* How to complete this task *
All lines containing the string "repeat" must be copied from the entries.

* Data for this task *

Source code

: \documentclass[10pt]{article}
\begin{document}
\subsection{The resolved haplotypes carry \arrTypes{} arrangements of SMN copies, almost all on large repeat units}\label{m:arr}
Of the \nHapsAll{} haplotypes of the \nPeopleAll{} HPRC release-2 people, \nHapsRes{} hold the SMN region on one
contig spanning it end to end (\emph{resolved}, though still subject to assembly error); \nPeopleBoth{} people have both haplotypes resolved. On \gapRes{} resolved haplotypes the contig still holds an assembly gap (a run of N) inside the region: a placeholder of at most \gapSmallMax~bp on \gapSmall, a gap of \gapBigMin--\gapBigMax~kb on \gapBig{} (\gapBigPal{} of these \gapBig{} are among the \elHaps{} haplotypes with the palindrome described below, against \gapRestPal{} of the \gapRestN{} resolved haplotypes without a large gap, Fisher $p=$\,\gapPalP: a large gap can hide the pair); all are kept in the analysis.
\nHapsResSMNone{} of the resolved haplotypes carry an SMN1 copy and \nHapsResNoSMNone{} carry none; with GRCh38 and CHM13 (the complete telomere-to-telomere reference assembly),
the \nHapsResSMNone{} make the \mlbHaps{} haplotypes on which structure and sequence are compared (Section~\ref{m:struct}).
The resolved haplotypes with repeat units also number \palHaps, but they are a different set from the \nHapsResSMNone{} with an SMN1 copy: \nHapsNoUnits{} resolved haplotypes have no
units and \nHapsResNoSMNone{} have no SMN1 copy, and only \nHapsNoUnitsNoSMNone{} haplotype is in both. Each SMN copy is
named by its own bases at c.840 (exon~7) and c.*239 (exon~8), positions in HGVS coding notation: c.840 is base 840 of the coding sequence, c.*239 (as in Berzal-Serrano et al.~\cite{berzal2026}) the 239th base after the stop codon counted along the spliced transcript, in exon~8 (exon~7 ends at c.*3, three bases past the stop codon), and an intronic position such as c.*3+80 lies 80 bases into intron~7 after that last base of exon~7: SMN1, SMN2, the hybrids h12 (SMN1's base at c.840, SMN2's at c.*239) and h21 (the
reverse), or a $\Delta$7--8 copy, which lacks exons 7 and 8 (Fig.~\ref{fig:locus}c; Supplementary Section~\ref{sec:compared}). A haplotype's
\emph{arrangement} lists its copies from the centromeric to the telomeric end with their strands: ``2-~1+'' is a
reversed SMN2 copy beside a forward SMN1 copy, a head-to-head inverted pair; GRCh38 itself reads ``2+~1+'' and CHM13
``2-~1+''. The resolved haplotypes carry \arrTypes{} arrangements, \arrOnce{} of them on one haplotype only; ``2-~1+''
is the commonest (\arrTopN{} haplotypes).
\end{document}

---

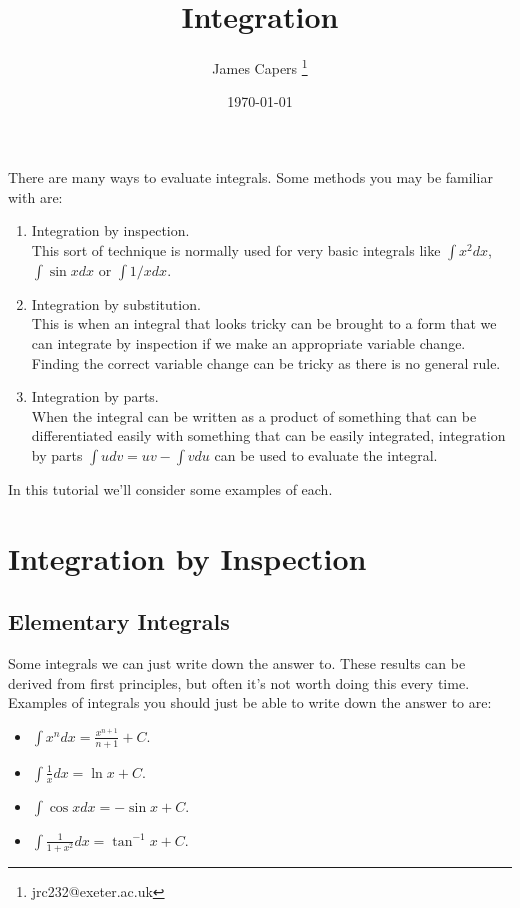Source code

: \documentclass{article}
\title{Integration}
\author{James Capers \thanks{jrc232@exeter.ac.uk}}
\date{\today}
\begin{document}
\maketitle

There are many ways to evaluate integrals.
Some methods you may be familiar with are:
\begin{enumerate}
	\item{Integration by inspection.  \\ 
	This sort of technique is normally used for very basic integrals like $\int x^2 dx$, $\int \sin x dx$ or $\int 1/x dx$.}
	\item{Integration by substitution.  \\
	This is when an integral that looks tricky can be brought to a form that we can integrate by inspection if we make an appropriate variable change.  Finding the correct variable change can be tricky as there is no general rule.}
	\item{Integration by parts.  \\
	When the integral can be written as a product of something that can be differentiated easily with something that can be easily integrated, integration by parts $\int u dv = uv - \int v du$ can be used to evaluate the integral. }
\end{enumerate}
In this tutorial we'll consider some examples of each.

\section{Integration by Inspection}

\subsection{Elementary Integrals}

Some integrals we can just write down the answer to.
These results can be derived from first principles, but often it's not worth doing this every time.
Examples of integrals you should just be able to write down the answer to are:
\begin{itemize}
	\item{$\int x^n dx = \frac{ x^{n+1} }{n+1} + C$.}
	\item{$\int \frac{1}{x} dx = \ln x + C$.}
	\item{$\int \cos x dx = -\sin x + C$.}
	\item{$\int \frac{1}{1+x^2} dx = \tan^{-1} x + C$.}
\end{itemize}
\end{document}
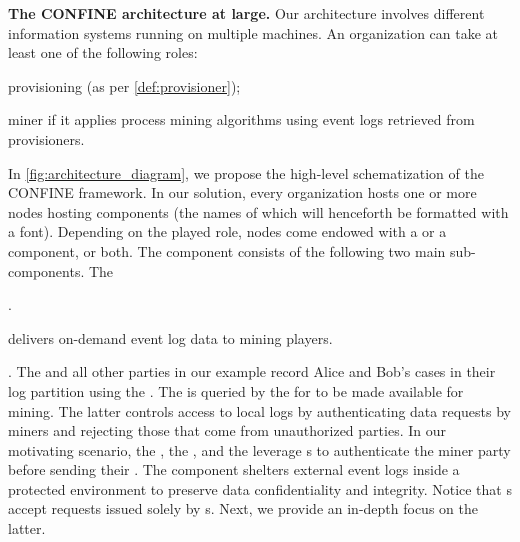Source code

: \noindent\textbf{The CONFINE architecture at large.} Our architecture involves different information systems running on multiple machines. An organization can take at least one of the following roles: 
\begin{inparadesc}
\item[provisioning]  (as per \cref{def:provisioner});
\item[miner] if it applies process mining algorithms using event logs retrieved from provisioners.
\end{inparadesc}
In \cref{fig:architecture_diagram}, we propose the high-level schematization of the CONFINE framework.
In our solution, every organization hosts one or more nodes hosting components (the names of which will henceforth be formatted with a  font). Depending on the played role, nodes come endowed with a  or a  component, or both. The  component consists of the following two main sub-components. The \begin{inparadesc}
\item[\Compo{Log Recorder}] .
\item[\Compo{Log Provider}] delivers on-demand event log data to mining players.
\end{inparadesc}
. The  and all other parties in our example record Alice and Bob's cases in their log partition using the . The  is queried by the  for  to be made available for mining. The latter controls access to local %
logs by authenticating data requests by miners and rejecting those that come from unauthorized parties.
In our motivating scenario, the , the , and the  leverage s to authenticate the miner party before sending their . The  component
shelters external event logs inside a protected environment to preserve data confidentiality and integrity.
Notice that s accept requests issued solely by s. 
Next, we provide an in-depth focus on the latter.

* * *

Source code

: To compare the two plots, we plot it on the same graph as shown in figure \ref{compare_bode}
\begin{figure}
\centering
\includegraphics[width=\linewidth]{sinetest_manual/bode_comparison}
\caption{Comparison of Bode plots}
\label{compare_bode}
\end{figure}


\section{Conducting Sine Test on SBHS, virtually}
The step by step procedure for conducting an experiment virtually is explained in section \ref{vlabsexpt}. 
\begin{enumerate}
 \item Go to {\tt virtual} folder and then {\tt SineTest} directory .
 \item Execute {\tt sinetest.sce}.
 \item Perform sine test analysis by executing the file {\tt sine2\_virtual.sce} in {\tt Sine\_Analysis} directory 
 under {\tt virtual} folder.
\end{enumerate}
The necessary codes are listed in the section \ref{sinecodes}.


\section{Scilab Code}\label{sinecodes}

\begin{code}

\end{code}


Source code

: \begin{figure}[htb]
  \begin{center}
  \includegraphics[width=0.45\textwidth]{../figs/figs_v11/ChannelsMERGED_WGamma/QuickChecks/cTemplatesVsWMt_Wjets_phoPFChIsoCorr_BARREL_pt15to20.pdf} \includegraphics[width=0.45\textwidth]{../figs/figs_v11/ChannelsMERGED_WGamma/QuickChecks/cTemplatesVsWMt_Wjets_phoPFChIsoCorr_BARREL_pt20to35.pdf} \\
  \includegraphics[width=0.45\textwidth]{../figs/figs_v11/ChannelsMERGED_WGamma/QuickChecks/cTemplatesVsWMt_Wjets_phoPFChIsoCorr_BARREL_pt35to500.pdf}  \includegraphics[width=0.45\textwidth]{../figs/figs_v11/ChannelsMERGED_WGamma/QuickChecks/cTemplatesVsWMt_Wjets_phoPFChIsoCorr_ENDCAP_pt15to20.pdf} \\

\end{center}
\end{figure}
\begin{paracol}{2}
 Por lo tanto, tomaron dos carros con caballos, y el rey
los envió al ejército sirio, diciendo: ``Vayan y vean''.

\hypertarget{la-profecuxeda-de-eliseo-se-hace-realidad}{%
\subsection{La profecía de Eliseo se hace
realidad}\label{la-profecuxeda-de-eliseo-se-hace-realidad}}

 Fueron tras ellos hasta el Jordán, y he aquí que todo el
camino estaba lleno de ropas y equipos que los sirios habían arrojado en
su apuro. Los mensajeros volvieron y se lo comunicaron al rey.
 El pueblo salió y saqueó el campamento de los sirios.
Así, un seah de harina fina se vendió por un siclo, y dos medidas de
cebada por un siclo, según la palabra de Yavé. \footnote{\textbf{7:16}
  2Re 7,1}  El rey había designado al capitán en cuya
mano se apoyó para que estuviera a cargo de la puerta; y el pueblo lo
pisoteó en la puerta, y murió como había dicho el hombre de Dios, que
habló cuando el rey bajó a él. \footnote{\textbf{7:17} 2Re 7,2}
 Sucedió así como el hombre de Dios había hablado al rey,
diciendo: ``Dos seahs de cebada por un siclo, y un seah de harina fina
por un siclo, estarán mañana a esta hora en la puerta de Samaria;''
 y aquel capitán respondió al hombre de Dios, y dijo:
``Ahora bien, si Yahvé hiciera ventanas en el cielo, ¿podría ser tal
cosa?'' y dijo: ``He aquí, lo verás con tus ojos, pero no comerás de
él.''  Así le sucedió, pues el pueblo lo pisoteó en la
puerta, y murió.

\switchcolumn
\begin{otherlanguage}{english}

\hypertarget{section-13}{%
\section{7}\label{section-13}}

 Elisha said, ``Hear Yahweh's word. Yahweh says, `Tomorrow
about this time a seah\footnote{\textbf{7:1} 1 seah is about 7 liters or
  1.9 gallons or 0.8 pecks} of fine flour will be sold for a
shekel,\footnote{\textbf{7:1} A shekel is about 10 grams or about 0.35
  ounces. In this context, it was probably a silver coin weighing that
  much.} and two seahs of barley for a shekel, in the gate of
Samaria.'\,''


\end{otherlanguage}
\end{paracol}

* Result *
\subsection{The resolved haplotypes carry \arrTypes{} arrangements of SMN copies, almost all on large repeat units}\label{m:arr}
The resolved haplotypes with repeat units also number \palHaps, but they are a different set from the \nHapsResSMNone{} with an SMN1 copy: \nHapsNoUnits{} resolved haplotypes have no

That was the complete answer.